Internet + Virtual Private Network (VPN)
A standard site-to-site VPN over the public Internet is a common way to establish secure connectivity at a low cost. It creates an encrypted tunnel between two points, protecting data in transit. However, this approach has significant limitations compared to SCION:
- Underlying Insecurity: Like SD-WAN, a VPN tunnel is an overlay on the public Internet. It inherits all of the Internet's risks. While the data inside the tunnel is encrypted, the connection's availability is dependent on the unpredictable performance of the Internet and the tunnel endpoints are still vulnerable to DDoS attacks and vulnerability exploitation.
- No Path Control: A VPN has no control over the path its traffic takes across the Internet. The packets are subject to the same "best-effort" routing as any other Internet traffic, leading to potential performance issues and a lack of data sovereignty.
- Performance and Reliability: Internet-based VPNs suffer from unpredictable performance, with no service level agreements (SLAs) for latency or packet loss. Connection drops are common, and failover is not seamless. Using SCION, the Anapaya EDGE provides reliable, high-performance connectivity with instant failover.
- Management Complexity: While simple for a few sites, managing a large network of point-to-point VPN tunnels becomes extremely complex and error-prone, lacking the centralized management of more advanced solutions.
Software-Defined Wide Area Networking (SD-WAN)

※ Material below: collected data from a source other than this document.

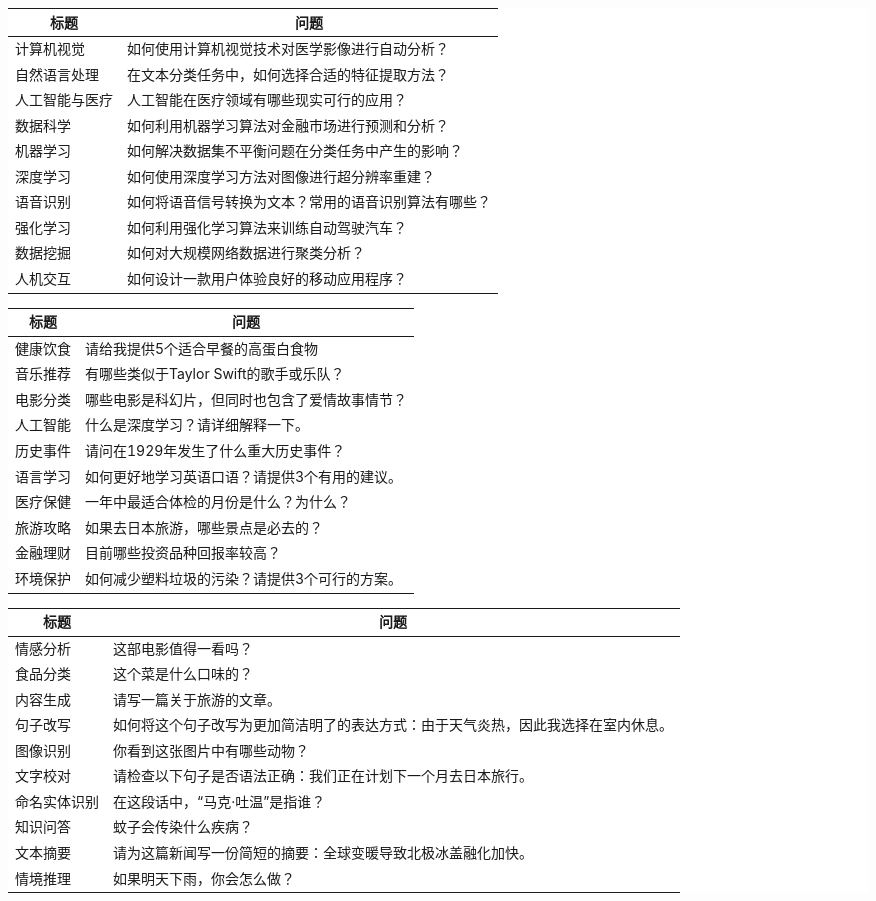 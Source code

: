 | 标题 | 问题 |
| --- | --- |
| 计算机视觉 | 如何使用计算机视觉技术对医学影像进行自动分析？|
| 自然语言处理 | 在文本分类任务中，如何选择合适的特征提取方法？|
| 人工智能与医疗 | 人工智能在医疗领域有哪些现实可行的应用？|
| 数据科学 | 如何利用机器学习算法对金融市场进行预测和分析？|
| 机器学习 | 如何解决数据集不平衡问题在分类任务中产生的影响？|
| 深度学习 | 如何使用深度学习方法对图像进行超分辨率重建？|
| 语音识别 | 如何将语音信号转换为文本？常用的语音识别算法有哪些？|
| 强化学习 | 如何利用强化学习算法来训练自动驾驶汽车？|
| 数据挖掘 | 如何对大规模网络数据进行聚类分析？|
| 人机交互 | 如何设计一款用户体验良好的移动应用程序？|

|标题|问题|
|---|---|
|健康饮食|请给我提供5个适合早餐的高蛋白食物|
|音乐推荐|有哪些类似于Taylor Swift的歌手或乐队？|
|电影分类|哪些电影是科幻片，但同时也包含了爱情故事情节？|
|人工智能|什么是深度学习？请详细解释一下。|
|历史事件|请问在1929年发生了什么重大历史事件？|
|语言学习|如何更好地学习英语口语？请提供3个有用的建议。|
|医疗保健|一年中最适合体检的月份是什么？为什么？|
|旅游攻略|如果去日本旅游，哪些景点是必去的？|
|金融理财|目前哪些投资品种回报率较高？|
|环境保护|如何减少塑料垃圾的污染？请提供3个可行的方案。|

| 标题 | 问题 |
| --- | --- |
| 情感分析 | 这部电影值得一看吗？ |
| 食品分类 | 这个菜是什么口味的？ |
| 内容生成 | 请写一篇关于旅游的文章。 |
| 句子改写 | 如何将这个句子改写为更加简洁明了的表达方式：由于天气炎热，因此我选择在室内休息。|
| 图像识别 | 你看到这张图片中有哪些动物？ |
| 文字校对 | 请检查以下句子是否语法正确：我们正在计划下一个月去日本旅行。 |
| 命名实体识别 | 在这段话中，“马克·吐温”是指谁？ |
| 知识问答 | 蚊子会传染什么疾病？ |
| 文本摘要 | 请为这篇新闻写一份简短的摘要：全球变暖导致北极冰盖融化加快。 |
| 情境推理 | 如果明天下雨，你会怎么做？ |
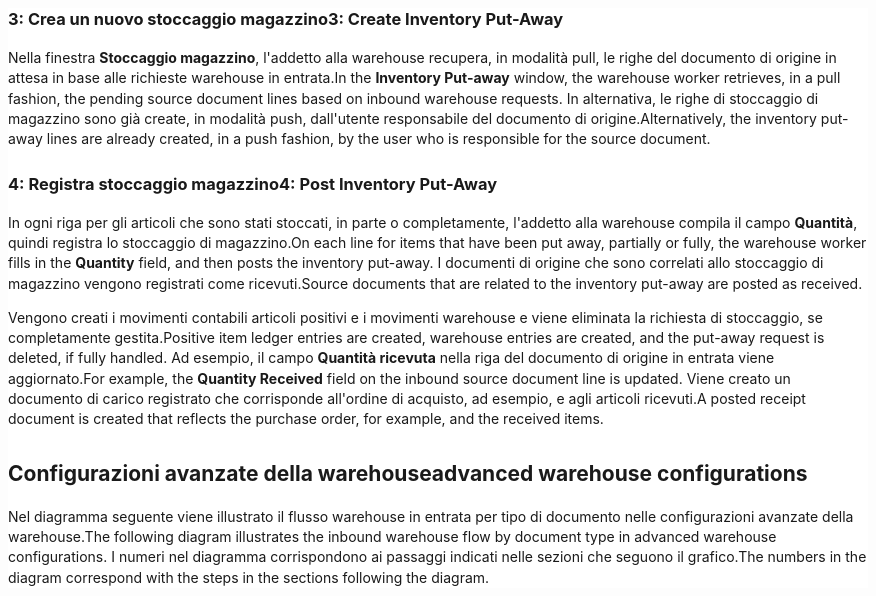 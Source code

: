 ### <a name="3-create-inventory-put-away"></a><span data-ttu-id="12dc8-161">3: Crea un nuovo stoccaggio magazzino</span><span class="sxs-lookup"><span data-stu-id="12dc8-161">3: Create Inventory Put-Away</span></span>  
<span data-ttu-id="12dc8-162">Nella finestra **Stoccaggio magazzino**, l'addetto alla warehouse recupera, in modalità pull, le righe del documento di origine in attesa in base alle richieste warehouse in entrata.</span><span class="sxs-lookup"><span data-stu-id="12dc8-162">In the **Inventory Put-away** window, the warehouse worker retrieves, in a pull fashion, the pending source document lines based on inbound warehouse requests.</span></span> <span data-ttu-id="12dc8-163">In alternativa, le righe di stoccaggio di magazzino sono già create, in modalità push, dall'utente responsabile del documento di origine.</span><span class="sxs-lookup"><span data-stu-id="12dc8-163">Alternatively, the inventory put-away lines are already created, in a push fashion, by the user who is responsible for the source document.</span></span>  

### <a name="4-post-inventory-put-away"></a><span data-ttu-id="12dc8-164">4: Registra stoccaggio magazzino</span><span class="sxs-lookup"><span data-stu-id="12dc8-164">4: Post Inventory Put-Away</span></span>  
<span data-ttu-id="12dc8-165">In ogni riga per gli articoli che sono stati stoccati, in parte o completamente, l'addetto alla warehouse compila il campo **Quantità**, quindi registra lo stoccaggio di magazzino.</span><span class="sxs-lookup"><span data-stu-id="12dc8-165">On each line for items that have been put away, partially or fully, the warehouse worker fills in the **Quantity** field, and then posts the inventory put-away.</span></span> <span data-ttu-id="12dc8-166">I documenti di origine che sono correlati allo stoccaggio di magazzino vengono registrati come ricevuti.</span><span class="sxs-lookup"><span data-stu-id="12dc8-166">Source documents that are related to the inventory put-away are posted as received.</span></span>  

<span data-ttu-id="12dc8-167">Vengono creati i movimenti contabili articoli positivi e i movimenti warehouse e viene eliminata la richiesta di stoccaggio, se completamente gestita.</span><span class="sxs-lookup"><span data-stu-id="12dc8-167">Positive item ledger entries are created, warehouse entries are created, and the put-away request is deleted, if fully handled.</span></span> <span data-ttu-id="12dc8-168">Ad esempio, il campo **Quantità ricevuta** nella riga del documento di origine in entrata viene aggiornato.</span><span class="sxs-lookup"><span data-stu-id="12dc8-168">For example, the **Quantity Received** field on the inbound source document line is updated.</span></span> <span data-ttu-id="12dc8-169">Viene creato un documento di carico registrato che corrisponde all'ordine di acquisto, ad esempio, e agli articoli ricevuti.</span><span class="sxs-lookup"><span data-stu-id="12dc8-169">A posted receipt document is created that reflects the purchase order, for example, and the received items.</span></span>  

## <a name="advanced-warehouse-configurations"></a><span data-ttu-id="12dc8-170">Configurazioni avanzate della warehouse</span><span class="sxs-lookup"><span data-stu-id="12dc8-170">advanced warehouse configurations</span></span>  
<span data-ttu-id="12dc8-171">Nel diagramma seguente viene illustrato il flusso warehouse in entrata per tipo di documento nelle configurazioni avanzate della warehouse.</span><span class="sxs-lookup"><span data-stu-id="12dc8-171">The following diagram illustrates the inbound warehouse flow by document type in advanced warehouse configurations.</span></span> <span data-ttu-id="12dc8-172">I numeri nel diagramma corrispondono ai passaggi indicati nelle sezioni che seguono il grafico.</span><span class="sxs-lookup"><span data-stu-id="12dc8-172">The numbers in the diagram correspond with the steps in the sections following the diagram.</span></span>  
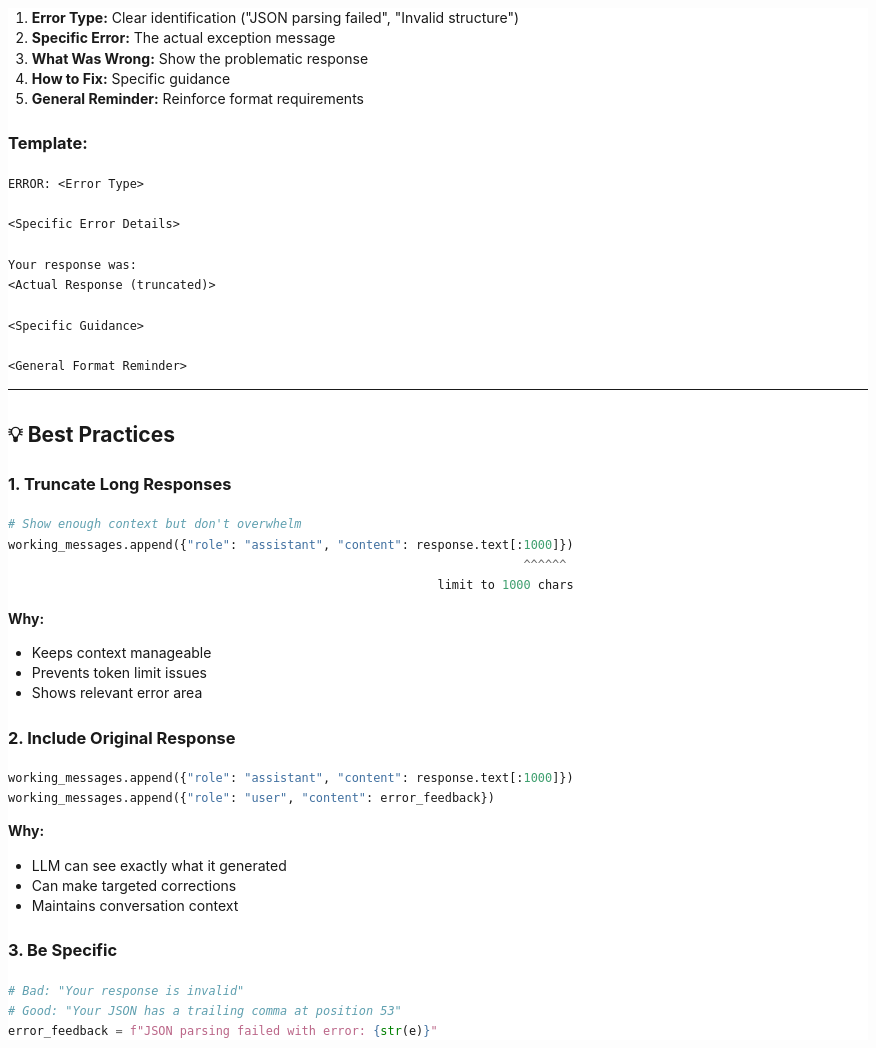 1. **Error Type:** Clear identification ("JSON parsing failed", "Invalid structure")
2. **Specific Error:** The actual exception message
3. **What Was Wrong:** Show the problematic response
4. **How to Fix:** Specific guidance
5. **General Reminder:** Reinforce format requirements

### **Template:**
```
ERROR: <Error Type>

<Specific Error Details>

Your response was:
<Actual Response (truncated)>

<Specific Guidance>

<General Format Reminder>
```

---

## 💡 Best Practices

### **1. Truncate Long Responses**
```python
# Show enough context but don't overwhelm
working_messages.append({"role": "assistant", "content": response.text[:1000]})
                                                                        ^^^^^^
                                                            limit to 1000 chars
```

**Why:** 
- Keeps context manageable
- Prevents token limit issues
- Shows relevant error area

### **2. Include Original Response**
```python
working_messages.append({"role": "assistant", "content": response.text[:1000]})
working_messages.append({"role": "user", "content": error_feedback})
```

**Why:**
- LLM can see exactly what it generated
- Can make targeted corrections
- Maintains conversation context

### **3. Be Specific**
```python
# Bad: "Your response is invalid"
# Good: "Your JSON has a trailing comma at position 53"
error_feedback = f"JSON parsing failed with error: {str(e)}"
```
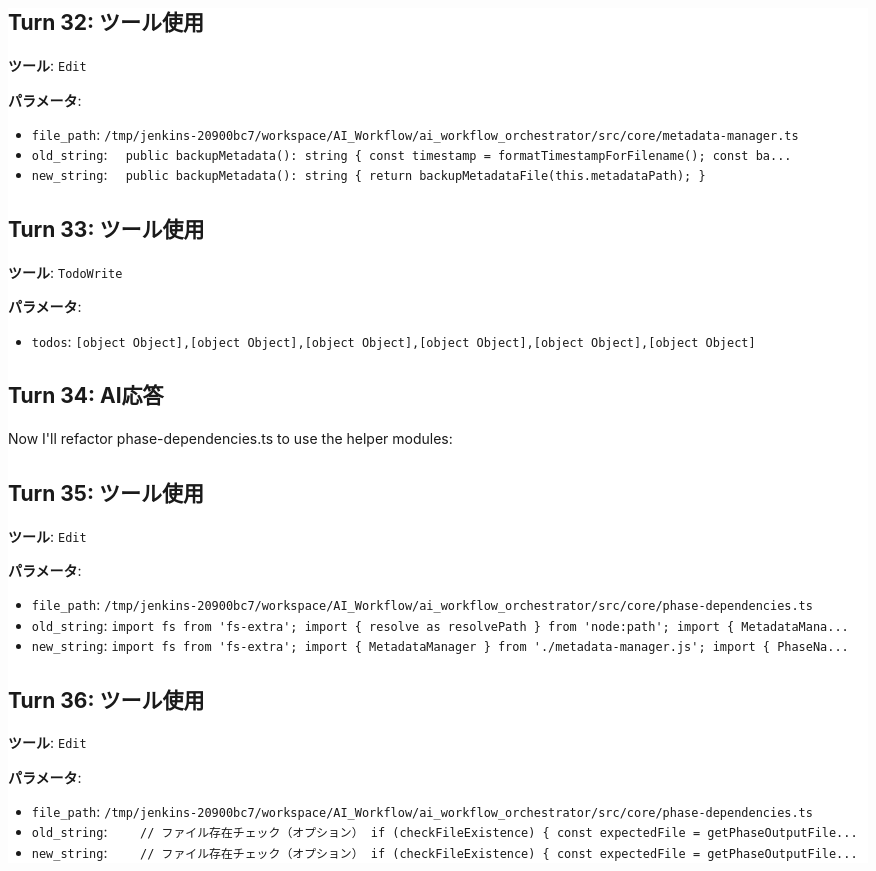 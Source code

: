## Turn 32: ツール使用

**ツール**: `Edit`

**パラメータ**:
- `file_path`: `/tmp/jenkins-20900bc7/workspace/AI_Workflow/ai_workflow_orchestrator/src/core/metadata-manager.ts`
- `old_string`: `  public backupMetadata(): string {
    const timestamp = formatTimestampForFilename();
    const ba...`
- `new_string`: `  public backupMetadata(): string {
    return backupMetadataFile(this.metadataPath);
  }`

## Turn 33: ツール使用

**ツール**: `TodoWrite`

**パラメータ**:
- `todos`: `[object Object],[object Object],[object Object],[object Object],[object Object],[object Object]`

## Turn 34: AI応答

Now I'll refactor phase-dependencies.ts to use the helper modules:

## Turn 35: ツール使用

**ツール**: `Edit`

**パラメータ**:
- `file_path`: `/tmp/jenkins-20900bc7/workspace/AI_Workflow/ai_workflow_orchestrator/src/core/phase-dependencies.ts`
- `old_string`: `import fs from 'fs-extra';
import { resolve as resolvePath } from 'node:path';
import { MetadataMana...`
- `new_string`: `import fs from 'fs-extra';
import { MetadataManager } from './metadata-manager.js';
import { PhaseNa...`

## Turn 36: ツール使用

**ツール**: `Edit`

**パラメータ**:
- `file_path`: `/tmp/jenkins-20900bc7/workspace/AI_Workflow/ai_workflow_orchestrator/src/core/phase-dependencies.ts`
- `old_string`: `    // ファイル存在チェック（オプション）
    if (checkFileExistence) {
      const expectedFile = getPhaseOutputFile...`
- `new_string`: `    // ファイル存在チェック（オプション）
    if (checkFileExistence) {
      const expectedFile = getPhaseOutputFile...`
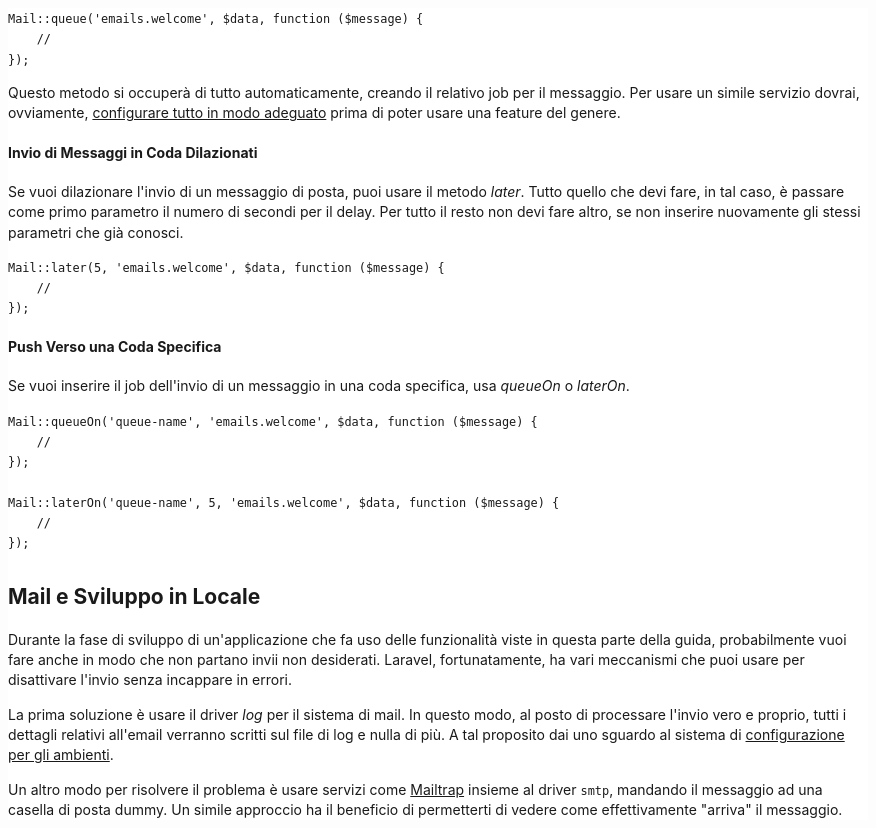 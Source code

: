 	Mail::queue('emails.welcome', $data, function ($message) {
		//
	});

Questo metodo si occuperà di tutto automaticamente, creando il relativo job per il messaggio. Per usare un simile servizio dovrai, ovviamente, [configurare tutto in modo adeguato](/docs/5.1/queues) prima di poter usare una feature del genere.

#### Invio di Messaggi in Coda Dilazionati

Se vuoi dilazionare l'invio di un messaggio di posta, puoi usare il metodo _later_. Tutto quello che devi fare, in tal caso, è passare come primo parametro il numero di secondi per il delay. Per tutto il resto non devi fare altro, se non inserire nuovamente gli stessi parametri che già conosci.

	Mail::later(5, 'emails.welcome', $data, function ($message) {
		//
	});

#### Push Verso una Coda Specifica

Se vuoi inserire il job dell'invio di un messaggio in una coda specifica, usa _queueOn_ o _laterOn_.

	Mail::queueOn('queue-name', 'emails.welcome', $data, function ($message) {
		//
	});

	Mail::laterOn('queue-name', 5, 'emails.welcome', $data, function ($message) {
		//
	});

<a name="mail-sviluppo-locale"></a>
## Mail e Sviluppo in Locale

Durante la fase di sviluppo di un'applicazione che fa uso delle funzionalità viste in questa parte della guida, probabilmente vuoi fare anche in modo che non partano invii non desiderati. Laravel, fortunatamente, ha vari meccanismi che puoi usare per disattivare l'invio senza incappare in errori.

La prima soluzione è usare il driver _log_ per il sistema di mail. In questo modo, al posto di processare l'invio vero e proprio, tutti i dettagli relativi all'email verranno scritti sul file di log e nulla di più. A tal proposito dai uno sguardo al sistema di [configurazione per gli ambienti](/docs/5.1/installation#environment-configuration).

Un altro modo per risolvere il problema è usare servizi come [Mailtrap](https://mailtrap.io) insieme al driver `smtp`, mandando il messaggio ad una casella di posta dummy. Un simile approccio ha il beneficio di permetterti di vedere come effettivamente "arriva" il messaggio.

SD-WAN has emerged as a more flexible and cost-effective alternative to MPLS. It uses a centralized controller to intelligently manage and route traffic across multiple transport links, such as commodity broadband, 4G/5G, and even MPLS. Secure Access Service Edge (SASE) extends this concept by integrating networking and cloud-delivered security services. However, SD-WAN has fundamental limitations:
- Underlay dependency: SD-WAN is an overlay technology. When it uses the public Internet as its transport, it builds its secure tunnels (typically IPsec VPNs) on top of the BGP-based Internet. This means it inherits all of the underlying security flaws of the Internet. It can intelligently choose the best available insecure path, but it cannot make an insecure path secure.
- Limited path control: An SD-WAN controller can choose which "last-mile" Internet connection to use (e.g., broadband vs. 5G), but it has no visibility or control over the "middle mile"—the path the data takes across the Internet's core. The data is still subject to BGP hijacking and unpredictable routing. SCION, as an underlay, provides true, end-to-end path control across the entire journey.
- Lack of inherent security: SD-WAN's security is a bolted-on layer of encryption. SCION's security is inherent to its architecture, with built-in resistance to routing attacks and DDoS.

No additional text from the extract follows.